* **Your task**
Only a number is wanted here: the count of lines in the entries below that contain the word "contributions".

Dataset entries
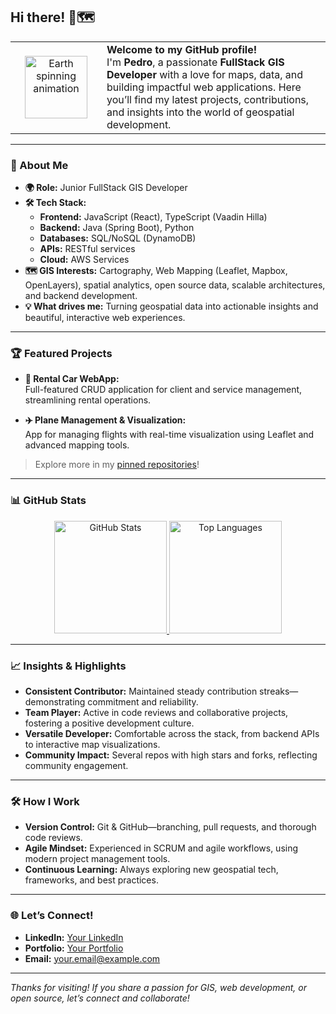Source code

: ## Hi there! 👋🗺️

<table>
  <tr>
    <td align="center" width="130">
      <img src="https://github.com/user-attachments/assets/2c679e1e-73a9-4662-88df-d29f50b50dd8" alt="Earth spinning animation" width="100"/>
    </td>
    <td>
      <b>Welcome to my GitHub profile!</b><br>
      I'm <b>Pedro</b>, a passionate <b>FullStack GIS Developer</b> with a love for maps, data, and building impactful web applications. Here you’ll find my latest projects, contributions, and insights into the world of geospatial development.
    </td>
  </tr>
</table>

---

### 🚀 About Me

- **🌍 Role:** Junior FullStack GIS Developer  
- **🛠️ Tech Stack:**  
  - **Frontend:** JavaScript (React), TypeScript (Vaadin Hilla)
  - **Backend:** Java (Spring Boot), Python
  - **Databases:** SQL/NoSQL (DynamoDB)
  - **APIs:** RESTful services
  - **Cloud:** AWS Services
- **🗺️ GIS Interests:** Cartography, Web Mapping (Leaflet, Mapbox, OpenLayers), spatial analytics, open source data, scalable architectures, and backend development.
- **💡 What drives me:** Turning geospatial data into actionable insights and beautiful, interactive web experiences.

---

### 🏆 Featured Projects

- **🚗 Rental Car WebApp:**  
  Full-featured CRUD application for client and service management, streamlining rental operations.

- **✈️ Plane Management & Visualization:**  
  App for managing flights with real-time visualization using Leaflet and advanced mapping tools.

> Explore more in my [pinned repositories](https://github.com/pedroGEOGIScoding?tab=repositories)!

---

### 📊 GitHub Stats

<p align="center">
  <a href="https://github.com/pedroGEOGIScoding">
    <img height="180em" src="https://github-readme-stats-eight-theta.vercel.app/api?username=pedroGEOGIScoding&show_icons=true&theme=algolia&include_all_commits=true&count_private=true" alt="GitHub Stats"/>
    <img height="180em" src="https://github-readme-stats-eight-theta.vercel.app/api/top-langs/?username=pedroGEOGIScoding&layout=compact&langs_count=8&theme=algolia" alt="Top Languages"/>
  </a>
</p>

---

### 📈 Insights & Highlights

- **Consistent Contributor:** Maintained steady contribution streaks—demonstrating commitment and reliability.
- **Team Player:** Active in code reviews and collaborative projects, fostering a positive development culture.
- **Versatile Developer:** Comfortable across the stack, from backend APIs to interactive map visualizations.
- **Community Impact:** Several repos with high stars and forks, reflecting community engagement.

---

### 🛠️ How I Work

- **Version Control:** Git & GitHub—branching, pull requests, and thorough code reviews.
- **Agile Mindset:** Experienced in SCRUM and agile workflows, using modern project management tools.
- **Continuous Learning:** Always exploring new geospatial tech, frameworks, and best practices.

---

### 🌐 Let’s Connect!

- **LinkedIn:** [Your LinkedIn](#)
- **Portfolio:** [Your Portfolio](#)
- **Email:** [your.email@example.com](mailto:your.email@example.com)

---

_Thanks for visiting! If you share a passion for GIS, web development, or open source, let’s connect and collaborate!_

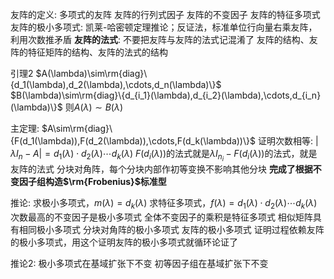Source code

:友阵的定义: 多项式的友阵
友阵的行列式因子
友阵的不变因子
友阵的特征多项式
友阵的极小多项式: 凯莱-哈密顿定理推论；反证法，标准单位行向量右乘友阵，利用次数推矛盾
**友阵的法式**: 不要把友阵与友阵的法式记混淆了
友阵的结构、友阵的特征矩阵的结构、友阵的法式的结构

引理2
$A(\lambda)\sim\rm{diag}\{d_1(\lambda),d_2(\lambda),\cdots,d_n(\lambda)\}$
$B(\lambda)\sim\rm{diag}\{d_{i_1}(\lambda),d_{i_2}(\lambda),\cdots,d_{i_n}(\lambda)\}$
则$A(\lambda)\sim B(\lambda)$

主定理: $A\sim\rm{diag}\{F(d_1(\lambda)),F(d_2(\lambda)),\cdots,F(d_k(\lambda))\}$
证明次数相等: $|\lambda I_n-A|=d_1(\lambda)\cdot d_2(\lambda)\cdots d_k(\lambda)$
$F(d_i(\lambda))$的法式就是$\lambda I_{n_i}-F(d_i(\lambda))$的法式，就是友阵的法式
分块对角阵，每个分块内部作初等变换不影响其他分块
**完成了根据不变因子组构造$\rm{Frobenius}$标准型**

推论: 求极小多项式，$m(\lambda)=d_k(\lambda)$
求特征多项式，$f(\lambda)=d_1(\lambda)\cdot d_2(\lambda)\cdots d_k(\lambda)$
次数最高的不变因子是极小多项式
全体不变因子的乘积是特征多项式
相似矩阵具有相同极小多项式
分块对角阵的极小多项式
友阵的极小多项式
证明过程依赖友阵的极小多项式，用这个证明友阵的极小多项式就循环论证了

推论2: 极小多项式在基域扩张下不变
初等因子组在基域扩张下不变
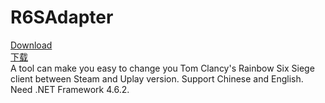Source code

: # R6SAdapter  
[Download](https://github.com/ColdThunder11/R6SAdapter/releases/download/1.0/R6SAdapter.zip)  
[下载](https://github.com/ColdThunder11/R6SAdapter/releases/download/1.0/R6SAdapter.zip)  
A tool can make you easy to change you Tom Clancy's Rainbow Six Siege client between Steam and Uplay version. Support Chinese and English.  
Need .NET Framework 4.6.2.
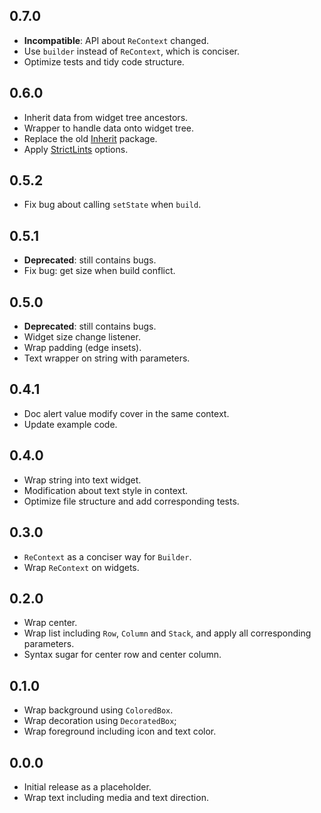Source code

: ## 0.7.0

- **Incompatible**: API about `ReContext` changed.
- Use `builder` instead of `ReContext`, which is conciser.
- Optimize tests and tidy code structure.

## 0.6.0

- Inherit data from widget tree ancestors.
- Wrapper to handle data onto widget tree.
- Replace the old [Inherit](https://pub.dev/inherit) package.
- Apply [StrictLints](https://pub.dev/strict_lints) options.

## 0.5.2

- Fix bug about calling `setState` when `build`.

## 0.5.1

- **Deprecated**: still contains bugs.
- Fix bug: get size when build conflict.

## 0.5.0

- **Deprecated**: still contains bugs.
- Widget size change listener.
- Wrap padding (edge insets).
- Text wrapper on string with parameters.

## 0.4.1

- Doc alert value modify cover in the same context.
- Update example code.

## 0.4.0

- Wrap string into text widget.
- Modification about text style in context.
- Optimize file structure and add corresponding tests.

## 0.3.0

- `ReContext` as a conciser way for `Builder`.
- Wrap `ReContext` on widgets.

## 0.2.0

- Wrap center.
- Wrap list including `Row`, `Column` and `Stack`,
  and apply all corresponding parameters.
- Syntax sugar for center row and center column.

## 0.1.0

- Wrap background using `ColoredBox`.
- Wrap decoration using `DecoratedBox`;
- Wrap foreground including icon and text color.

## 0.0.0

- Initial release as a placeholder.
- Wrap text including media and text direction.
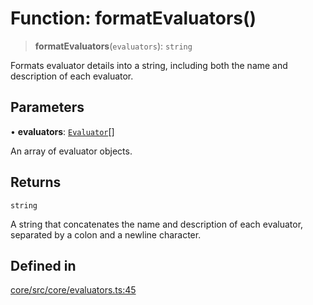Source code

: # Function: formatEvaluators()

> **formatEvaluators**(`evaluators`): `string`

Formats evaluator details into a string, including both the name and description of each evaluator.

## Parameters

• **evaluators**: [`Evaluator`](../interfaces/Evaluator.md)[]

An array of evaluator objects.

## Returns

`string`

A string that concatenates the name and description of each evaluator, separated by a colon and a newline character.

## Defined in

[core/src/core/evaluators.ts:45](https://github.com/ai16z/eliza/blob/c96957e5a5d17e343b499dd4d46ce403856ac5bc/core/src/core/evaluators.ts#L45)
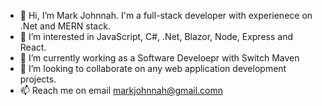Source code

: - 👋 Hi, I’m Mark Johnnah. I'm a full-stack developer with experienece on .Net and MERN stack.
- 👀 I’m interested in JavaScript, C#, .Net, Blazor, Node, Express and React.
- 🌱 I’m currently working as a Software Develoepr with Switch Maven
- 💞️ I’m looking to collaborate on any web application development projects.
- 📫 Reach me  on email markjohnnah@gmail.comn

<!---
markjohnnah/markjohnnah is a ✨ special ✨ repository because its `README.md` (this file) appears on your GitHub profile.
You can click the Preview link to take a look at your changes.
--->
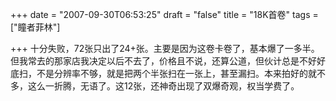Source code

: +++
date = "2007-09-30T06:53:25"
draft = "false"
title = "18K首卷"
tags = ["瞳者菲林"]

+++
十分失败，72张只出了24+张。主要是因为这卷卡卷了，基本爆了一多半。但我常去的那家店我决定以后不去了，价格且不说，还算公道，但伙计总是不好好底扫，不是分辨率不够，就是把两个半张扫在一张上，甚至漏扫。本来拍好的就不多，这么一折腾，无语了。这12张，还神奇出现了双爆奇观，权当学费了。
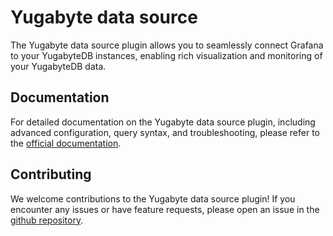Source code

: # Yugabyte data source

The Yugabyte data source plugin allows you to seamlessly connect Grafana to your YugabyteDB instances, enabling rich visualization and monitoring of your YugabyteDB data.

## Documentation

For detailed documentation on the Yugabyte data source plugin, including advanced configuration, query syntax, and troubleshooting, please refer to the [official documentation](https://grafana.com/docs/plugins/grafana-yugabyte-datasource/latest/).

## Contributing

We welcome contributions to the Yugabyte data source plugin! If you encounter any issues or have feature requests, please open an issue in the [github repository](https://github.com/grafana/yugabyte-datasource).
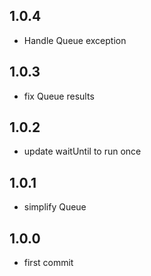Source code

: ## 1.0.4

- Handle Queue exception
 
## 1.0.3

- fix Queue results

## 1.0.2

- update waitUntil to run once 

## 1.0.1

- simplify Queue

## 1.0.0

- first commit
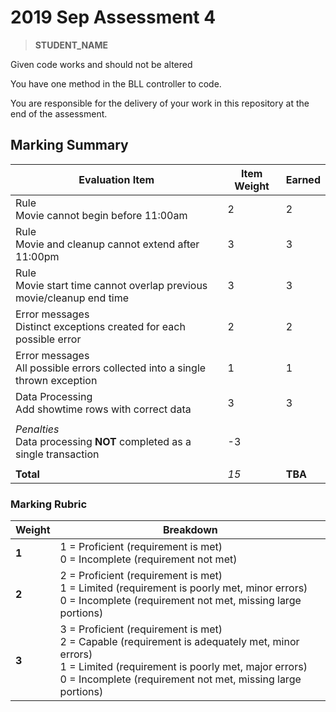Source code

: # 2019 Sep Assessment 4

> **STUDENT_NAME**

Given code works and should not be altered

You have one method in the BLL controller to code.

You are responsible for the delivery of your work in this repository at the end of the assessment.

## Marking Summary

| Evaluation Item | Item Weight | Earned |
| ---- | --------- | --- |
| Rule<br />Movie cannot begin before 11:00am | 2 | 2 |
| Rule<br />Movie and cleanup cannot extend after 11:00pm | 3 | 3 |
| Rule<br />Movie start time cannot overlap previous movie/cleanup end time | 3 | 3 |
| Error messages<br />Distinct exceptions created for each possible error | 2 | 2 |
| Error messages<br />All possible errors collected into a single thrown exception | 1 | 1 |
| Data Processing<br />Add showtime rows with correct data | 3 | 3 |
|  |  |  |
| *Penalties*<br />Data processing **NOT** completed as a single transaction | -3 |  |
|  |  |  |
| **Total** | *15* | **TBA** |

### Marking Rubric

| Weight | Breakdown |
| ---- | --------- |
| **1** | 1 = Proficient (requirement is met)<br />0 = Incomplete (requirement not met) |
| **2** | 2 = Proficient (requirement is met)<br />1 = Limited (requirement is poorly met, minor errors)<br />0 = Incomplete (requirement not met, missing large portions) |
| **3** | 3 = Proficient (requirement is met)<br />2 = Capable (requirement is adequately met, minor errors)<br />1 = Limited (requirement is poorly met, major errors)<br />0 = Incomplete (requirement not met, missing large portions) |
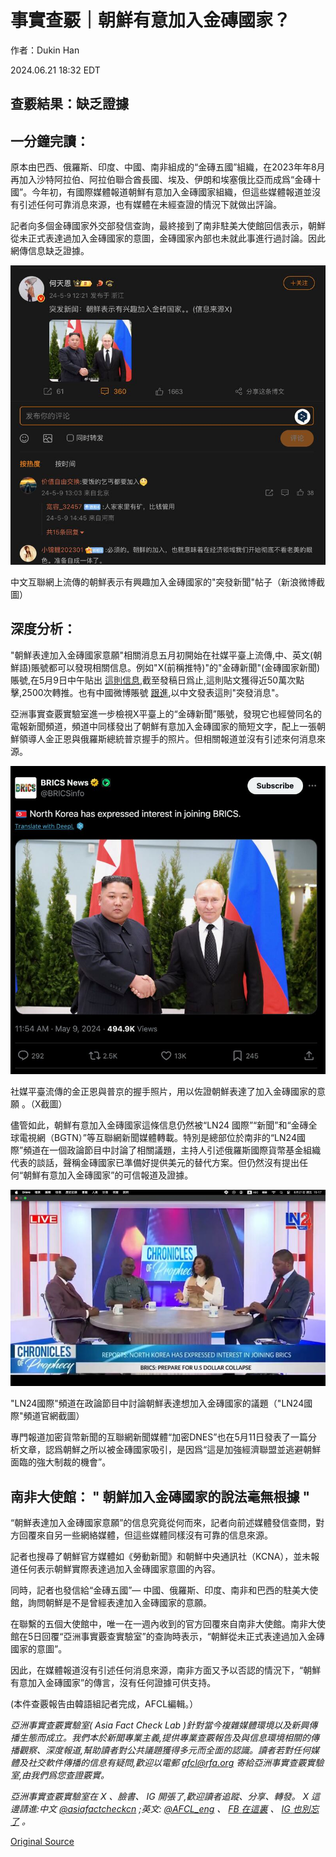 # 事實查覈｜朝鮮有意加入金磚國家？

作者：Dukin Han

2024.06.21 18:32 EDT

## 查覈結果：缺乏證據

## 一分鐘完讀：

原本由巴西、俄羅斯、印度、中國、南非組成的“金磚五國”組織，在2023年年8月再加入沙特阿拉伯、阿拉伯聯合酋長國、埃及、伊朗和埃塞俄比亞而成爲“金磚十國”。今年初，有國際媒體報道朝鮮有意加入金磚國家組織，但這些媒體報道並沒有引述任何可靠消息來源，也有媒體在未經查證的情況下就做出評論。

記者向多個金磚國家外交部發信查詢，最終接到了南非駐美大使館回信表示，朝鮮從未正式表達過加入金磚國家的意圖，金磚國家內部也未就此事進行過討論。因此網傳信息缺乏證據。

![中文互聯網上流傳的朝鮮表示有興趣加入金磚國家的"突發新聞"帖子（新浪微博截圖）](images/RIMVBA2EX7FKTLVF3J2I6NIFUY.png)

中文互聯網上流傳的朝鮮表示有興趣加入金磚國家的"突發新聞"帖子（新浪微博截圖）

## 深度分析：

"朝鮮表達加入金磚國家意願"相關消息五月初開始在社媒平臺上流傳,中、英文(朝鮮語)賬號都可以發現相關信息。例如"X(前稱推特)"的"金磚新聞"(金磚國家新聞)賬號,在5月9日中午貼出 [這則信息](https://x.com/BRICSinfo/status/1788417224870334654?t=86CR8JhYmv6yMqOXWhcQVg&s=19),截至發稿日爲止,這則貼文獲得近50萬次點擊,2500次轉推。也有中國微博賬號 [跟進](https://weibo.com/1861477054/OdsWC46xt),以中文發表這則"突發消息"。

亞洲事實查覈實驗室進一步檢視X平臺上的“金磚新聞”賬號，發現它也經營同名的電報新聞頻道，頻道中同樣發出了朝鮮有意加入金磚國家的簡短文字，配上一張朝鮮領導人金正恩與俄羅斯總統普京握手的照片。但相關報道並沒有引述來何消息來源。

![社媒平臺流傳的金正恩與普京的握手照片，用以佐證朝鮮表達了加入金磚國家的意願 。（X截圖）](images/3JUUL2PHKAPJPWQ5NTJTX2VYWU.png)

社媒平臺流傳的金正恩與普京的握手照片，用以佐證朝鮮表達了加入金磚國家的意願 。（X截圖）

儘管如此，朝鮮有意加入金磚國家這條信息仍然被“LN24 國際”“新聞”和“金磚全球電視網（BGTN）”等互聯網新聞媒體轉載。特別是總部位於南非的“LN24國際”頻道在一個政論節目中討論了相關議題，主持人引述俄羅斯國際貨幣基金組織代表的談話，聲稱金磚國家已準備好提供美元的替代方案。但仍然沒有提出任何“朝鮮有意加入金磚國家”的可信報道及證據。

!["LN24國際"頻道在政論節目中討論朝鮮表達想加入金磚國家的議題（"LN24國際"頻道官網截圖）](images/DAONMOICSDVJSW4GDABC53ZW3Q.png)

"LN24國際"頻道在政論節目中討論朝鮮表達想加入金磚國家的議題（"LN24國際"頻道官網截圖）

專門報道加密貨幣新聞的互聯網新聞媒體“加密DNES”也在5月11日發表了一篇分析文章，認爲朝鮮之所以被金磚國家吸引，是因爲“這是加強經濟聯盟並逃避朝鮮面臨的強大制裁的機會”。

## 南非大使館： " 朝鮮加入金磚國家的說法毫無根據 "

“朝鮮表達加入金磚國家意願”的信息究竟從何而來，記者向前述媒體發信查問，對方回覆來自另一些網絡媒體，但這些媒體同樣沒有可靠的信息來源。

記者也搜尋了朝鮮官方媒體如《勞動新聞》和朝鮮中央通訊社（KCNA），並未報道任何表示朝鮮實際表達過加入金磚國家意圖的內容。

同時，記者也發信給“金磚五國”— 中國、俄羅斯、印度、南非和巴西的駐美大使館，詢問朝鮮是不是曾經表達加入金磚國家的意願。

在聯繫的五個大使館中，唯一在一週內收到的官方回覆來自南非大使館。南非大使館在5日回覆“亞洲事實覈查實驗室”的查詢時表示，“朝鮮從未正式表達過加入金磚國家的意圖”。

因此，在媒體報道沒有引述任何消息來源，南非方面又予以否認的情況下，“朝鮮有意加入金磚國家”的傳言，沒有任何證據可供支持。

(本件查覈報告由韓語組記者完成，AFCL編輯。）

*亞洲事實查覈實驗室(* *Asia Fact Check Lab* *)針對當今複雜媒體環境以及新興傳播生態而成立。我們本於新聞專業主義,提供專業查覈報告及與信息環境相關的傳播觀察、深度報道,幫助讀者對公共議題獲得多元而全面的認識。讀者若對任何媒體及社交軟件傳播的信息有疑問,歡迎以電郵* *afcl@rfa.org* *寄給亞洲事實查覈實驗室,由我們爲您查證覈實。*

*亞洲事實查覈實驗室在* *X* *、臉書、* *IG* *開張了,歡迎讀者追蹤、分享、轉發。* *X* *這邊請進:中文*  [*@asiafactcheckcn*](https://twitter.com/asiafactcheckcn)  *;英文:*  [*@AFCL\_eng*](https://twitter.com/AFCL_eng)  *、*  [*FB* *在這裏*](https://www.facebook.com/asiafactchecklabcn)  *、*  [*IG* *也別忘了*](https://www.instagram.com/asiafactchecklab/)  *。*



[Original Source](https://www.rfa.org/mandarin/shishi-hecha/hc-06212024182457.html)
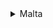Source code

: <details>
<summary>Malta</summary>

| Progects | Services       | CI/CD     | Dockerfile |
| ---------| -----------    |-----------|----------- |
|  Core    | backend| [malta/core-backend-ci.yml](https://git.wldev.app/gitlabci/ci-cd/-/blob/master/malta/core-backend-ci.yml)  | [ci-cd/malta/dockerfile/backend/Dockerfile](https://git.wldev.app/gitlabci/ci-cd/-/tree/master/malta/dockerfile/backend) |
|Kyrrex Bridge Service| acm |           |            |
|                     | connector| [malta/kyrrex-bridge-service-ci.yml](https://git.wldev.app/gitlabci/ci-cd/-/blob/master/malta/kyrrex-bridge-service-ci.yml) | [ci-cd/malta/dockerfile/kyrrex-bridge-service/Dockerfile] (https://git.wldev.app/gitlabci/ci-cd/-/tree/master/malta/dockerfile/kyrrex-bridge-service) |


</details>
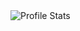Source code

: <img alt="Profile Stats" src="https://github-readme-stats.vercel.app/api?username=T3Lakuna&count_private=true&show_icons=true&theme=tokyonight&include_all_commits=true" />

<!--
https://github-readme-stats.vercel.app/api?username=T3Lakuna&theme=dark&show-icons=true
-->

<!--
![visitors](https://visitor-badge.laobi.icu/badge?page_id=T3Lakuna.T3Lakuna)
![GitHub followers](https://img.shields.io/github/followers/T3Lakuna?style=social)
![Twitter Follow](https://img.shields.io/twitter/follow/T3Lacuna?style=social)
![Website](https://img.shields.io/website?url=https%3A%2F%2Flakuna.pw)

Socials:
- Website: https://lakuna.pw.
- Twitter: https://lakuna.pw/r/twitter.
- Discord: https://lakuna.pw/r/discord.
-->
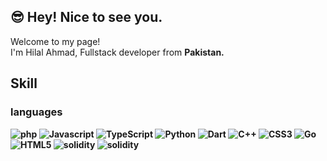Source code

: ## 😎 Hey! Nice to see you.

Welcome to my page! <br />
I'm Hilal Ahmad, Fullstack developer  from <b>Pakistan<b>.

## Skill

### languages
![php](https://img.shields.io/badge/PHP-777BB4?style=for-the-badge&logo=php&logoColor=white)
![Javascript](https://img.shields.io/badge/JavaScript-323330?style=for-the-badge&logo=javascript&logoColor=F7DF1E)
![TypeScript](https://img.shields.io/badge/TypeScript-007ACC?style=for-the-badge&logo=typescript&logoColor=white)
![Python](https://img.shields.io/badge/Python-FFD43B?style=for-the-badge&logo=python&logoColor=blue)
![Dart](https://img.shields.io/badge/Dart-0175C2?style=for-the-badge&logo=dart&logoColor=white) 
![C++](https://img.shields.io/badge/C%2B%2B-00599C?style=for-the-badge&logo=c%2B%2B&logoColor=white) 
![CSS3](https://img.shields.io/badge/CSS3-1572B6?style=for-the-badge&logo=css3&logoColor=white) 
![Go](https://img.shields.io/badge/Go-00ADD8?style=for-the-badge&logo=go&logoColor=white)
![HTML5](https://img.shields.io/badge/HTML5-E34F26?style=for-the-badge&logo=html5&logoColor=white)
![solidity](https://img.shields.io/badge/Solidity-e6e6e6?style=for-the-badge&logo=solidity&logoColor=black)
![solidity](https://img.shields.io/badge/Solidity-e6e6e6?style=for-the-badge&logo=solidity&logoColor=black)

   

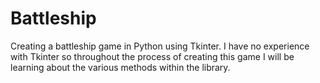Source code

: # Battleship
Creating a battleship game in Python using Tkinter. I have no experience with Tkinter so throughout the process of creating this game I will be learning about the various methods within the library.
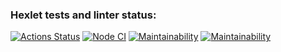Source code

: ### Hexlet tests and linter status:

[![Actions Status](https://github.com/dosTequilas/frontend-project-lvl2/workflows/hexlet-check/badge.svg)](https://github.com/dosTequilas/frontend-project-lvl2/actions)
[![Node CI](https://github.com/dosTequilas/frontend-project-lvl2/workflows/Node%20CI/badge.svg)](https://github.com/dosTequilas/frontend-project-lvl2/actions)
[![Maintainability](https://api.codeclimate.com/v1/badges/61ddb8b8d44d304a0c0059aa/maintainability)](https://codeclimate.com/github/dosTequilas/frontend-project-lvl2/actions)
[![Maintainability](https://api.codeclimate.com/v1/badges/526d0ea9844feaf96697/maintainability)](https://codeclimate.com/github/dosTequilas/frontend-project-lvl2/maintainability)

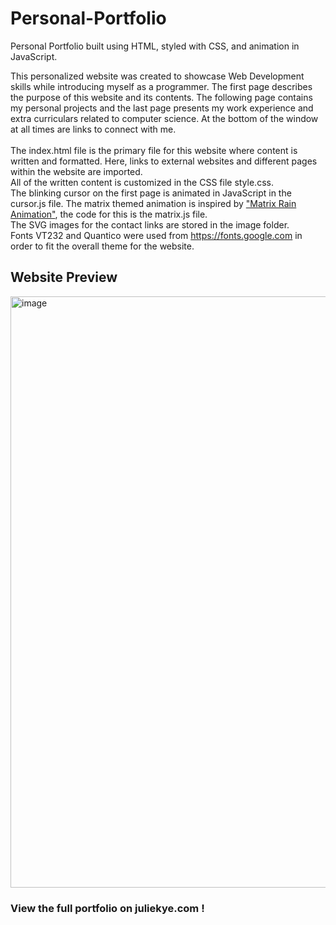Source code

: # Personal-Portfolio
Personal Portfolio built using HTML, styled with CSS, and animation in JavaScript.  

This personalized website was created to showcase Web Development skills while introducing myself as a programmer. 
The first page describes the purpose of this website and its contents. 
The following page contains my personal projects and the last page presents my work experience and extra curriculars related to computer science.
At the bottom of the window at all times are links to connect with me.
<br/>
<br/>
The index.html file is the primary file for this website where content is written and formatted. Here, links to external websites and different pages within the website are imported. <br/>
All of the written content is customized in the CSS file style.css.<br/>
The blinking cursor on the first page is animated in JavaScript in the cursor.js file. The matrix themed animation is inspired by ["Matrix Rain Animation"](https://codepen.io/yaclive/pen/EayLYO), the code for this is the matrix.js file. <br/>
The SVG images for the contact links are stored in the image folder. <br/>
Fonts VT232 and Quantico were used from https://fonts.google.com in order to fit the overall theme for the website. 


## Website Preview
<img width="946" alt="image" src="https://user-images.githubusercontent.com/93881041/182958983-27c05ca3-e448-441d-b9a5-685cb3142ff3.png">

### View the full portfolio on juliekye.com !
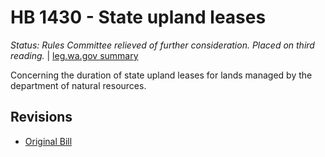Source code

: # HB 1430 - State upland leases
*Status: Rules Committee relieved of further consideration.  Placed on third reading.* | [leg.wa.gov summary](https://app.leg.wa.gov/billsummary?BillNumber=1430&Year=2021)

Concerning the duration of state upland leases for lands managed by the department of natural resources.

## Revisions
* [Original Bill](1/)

* **Task solution**
2